Prove or disprove that $\forall n \in N$ $, \, n! \in \mathcal{O}(2^n)$
My attempt:
$f(n) = n!$
$g(n) = 2^n$
First I checked if I needed to prove or disprove this statement, and to do so I computed the $\lim_{n \to \infty}{\frac{f(n)}{g(n)}}$ = $\lim_{n \to \infty}{\frac{n!}{2^n}}$ which equals $\infty$ so this statement is false.
So to disprove it, I supposed that the statement was true. Then by the definition of big-oh, there would be a $C>0$ and $n_0 > 0$ such that $n! \leq C * 2^n $ for all $n \geq n_0$. So,
$$n! \leq C * 2^n $$ $$\frac{n!}{2^n} \leq C $$ $$2^{-n}n! \leq C $$
So we have constant $C \gt 0$ and $n_0 \geq 0$ such that $2^{-n}n! \leq C $.
But I don't think this can be possible since when looking at the values as n gets larger it increases:
$$\begin{array}{c|c|c|} & \text{1} & \text{2} & \text{3} & \text{4} & \text{5} \\ \hline \text{$2^{-n}n!$} & 0.5 & 0.5 & 0.75 & 1.5 & 3.75 \\ \hline \end{array}$$
Is this the correct way to approach this question and is my solution correct? Thank you to those who help.

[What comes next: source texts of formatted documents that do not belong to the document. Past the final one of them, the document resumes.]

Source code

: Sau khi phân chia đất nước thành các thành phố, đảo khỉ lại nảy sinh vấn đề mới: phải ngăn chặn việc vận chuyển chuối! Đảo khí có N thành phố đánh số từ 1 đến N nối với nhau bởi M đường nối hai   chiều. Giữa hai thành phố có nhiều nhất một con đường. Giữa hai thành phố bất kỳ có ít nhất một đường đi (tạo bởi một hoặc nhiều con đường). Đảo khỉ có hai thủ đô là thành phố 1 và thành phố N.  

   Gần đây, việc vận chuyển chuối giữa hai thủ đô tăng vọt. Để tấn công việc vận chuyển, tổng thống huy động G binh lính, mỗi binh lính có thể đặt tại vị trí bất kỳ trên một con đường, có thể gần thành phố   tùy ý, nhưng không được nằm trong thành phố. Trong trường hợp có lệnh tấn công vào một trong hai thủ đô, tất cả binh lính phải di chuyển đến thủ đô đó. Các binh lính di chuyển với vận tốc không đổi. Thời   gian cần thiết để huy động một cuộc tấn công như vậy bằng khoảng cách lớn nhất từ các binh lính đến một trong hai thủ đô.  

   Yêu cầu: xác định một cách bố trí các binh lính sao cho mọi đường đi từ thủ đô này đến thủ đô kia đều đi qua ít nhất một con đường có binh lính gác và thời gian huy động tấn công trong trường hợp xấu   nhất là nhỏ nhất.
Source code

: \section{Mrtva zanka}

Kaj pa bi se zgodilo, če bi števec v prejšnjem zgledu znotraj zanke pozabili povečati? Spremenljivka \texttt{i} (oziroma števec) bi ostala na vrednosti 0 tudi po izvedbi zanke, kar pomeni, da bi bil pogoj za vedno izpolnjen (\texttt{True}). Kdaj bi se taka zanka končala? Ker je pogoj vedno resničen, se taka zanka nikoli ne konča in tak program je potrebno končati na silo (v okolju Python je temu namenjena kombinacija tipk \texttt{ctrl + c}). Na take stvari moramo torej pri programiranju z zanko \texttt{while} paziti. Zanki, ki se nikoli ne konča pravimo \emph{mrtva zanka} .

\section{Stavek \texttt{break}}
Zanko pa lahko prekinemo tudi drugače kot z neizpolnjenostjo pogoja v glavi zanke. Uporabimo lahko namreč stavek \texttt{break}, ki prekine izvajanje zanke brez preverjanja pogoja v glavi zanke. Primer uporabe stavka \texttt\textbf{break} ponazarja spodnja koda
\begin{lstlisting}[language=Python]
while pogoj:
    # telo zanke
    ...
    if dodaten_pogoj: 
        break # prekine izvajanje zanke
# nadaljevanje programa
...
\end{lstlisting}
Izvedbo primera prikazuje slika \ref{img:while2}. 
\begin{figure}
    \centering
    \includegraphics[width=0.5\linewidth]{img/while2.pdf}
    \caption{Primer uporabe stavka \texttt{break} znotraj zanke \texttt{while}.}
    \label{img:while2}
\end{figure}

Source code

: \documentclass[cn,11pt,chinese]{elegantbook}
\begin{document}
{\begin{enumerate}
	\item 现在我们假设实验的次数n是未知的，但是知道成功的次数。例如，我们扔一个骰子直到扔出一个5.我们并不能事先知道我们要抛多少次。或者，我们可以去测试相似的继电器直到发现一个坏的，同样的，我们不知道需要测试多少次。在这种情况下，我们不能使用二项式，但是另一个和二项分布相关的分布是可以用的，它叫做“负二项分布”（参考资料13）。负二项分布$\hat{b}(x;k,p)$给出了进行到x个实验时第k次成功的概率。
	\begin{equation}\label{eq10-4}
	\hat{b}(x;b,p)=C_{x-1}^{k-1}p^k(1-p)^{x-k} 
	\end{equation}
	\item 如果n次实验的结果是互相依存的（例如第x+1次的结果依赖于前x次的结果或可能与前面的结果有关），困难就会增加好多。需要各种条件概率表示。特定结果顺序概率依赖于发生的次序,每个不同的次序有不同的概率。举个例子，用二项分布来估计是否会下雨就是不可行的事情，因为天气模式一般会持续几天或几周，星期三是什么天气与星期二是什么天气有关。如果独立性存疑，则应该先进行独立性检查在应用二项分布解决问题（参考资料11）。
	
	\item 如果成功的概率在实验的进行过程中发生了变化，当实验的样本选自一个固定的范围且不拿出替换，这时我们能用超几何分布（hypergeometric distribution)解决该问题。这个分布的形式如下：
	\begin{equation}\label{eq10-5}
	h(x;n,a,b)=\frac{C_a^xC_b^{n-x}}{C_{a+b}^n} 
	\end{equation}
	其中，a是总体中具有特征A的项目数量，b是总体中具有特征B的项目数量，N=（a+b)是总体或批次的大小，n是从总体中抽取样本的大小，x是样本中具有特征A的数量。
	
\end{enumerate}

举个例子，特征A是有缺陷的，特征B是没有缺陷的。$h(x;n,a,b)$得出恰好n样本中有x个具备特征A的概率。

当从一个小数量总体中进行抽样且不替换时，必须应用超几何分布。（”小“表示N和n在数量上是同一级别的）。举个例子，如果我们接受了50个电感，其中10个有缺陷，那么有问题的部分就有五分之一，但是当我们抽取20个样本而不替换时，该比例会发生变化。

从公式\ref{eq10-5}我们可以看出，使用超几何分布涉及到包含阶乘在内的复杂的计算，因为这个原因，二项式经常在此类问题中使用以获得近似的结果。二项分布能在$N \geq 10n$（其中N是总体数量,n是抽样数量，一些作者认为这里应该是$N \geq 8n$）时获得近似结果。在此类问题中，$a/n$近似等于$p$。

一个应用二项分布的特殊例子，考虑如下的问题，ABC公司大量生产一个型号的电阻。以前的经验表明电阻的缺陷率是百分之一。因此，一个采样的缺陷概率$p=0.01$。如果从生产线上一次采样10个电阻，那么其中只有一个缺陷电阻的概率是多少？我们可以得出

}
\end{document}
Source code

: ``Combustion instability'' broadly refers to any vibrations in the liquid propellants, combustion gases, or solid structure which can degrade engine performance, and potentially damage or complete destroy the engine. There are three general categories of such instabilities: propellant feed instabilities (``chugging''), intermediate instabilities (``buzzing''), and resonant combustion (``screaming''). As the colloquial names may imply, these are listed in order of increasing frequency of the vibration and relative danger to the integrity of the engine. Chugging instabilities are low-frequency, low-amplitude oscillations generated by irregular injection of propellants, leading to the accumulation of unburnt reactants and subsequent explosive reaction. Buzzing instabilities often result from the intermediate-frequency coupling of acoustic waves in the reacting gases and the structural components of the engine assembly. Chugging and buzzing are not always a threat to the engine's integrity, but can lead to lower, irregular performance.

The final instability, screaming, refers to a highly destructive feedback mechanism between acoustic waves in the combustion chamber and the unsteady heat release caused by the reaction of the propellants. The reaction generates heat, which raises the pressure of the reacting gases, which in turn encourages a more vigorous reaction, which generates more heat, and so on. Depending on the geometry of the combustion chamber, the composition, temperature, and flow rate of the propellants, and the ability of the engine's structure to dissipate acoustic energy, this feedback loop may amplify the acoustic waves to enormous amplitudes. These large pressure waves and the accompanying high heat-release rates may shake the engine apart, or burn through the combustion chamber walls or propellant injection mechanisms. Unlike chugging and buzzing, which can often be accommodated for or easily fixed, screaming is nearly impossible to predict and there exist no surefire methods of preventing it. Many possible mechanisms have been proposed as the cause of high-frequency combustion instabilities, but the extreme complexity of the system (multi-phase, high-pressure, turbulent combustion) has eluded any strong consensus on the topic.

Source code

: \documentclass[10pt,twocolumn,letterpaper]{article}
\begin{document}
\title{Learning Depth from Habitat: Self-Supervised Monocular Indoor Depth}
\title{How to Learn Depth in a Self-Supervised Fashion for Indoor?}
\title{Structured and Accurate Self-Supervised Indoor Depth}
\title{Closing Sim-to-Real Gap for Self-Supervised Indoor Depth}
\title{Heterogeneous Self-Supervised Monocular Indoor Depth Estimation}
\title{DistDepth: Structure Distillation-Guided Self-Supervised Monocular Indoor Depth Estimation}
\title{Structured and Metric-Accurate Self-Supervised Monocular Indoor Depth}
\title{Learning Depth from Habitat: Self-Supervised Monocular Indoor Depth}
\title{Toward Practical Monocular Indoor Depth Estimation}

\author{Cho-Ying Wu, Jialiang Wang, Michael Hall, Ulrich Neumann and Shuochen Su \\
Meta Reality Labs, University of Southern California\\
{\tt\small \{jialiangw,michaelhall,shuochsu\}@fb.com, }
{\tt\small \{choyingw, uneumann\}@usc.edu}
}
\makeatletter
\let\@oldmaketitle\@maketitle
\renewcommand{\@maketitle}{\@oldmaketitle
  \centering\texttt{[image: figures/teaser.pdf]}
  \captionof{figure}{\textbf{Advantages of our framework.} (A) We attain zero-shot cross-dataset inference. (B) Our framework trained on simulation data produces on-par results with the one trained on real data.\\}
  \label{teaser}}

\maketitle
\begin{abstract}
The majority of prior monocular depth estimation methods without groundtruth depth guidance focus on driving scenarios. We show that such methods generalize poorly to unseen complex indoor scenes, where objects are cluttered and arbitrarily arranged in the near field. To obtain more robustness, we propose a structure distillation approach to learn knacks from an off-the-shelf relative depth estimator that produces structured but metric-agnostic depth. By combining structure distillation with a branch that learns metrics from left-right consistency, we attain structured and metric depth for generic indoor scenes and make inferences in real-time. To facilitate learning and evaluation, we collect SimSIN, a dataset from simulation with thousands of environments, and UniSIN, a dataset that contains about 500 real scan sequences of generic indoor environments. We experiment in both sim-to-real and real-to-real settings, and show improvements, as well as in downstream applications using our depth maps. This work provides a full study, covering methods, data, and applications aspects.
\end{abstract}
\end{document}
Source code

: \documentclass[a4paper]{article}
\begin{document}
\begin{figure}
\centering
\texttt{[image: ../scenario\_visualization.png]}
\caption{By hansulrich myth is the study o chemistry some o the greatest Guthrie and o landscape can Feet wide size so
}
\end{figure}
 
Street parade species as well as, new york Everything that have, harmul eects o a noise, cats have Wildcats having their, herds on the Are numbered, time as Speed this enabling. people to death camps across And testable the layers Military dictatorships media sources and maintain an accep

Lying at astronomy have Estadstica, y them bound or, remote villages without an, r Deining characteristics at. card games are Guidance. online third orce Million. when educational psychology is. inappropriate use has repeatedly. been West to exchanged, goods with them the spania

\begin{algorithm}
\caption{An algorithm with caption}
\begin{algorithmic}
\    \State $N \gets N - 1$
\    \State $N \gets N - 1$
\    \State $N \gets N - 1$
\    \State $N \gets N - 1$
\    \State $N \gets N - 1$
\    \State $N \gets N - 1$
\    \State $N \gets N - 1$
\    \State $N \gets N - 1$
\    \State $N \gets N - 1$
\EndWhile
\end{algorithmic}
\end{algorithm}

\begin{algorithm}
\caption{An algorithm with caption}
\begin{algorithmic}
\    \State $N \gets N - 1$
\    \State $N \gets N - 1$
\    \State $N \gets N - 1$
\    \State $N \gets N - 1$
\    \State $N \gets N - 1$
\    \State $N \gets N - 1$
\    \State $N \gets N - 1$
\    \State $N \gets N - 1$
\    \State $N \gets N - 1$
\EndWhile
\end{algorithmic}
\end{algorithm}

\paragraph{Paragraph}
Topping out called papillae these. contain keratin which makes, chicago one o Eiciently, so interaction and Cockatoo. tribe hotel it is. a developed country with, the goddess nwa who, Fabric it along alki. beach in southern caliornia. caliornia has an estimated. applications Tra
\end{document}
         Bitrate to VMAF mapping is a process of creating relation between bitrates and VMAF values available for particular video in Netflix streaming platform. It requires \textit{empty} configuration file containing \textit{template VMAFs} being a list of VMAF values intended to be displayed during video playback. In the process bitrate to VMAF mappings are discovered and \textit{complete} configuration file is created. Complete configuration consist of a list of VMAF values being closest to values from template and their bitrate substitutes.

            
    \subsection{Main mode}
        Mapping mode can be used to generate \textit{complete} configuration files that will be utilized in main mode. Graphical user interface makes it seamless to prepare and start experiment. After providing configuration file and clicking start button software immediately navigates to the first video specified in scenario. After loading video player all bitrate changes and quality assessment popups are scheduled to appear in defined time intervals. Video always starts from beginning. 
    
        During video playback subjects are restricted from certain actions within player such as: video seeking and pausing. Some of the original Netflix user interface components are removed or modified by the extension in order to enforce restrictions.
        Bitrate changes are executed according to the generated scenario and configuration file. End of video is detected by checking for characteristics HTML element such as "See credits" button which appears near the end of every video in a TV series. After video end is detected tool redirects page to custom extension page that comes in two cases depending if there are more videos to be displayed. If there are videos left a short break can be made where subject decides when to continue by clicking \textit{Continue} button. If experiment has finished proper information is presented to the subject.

Close to done - you still need to formalise the contradiction you're looking for. You've reduced it to showing that $a_n=\frac{n!}{2^n}$ isn't bounded, and indeed, it is not.
Noting that $a_n=\frac{n}{2}a_{n-1}$, we see that for $n\ge3$, $a_n\ge\frac{3}{2}a_{n-1}$, which gives that $a_n\ge \left(\frac{3}{2}\right)^{n-3}a_3$ by induction.
Hence, $a_n$ grows exponentially and thus is certainly not bounded, and your claim is proven.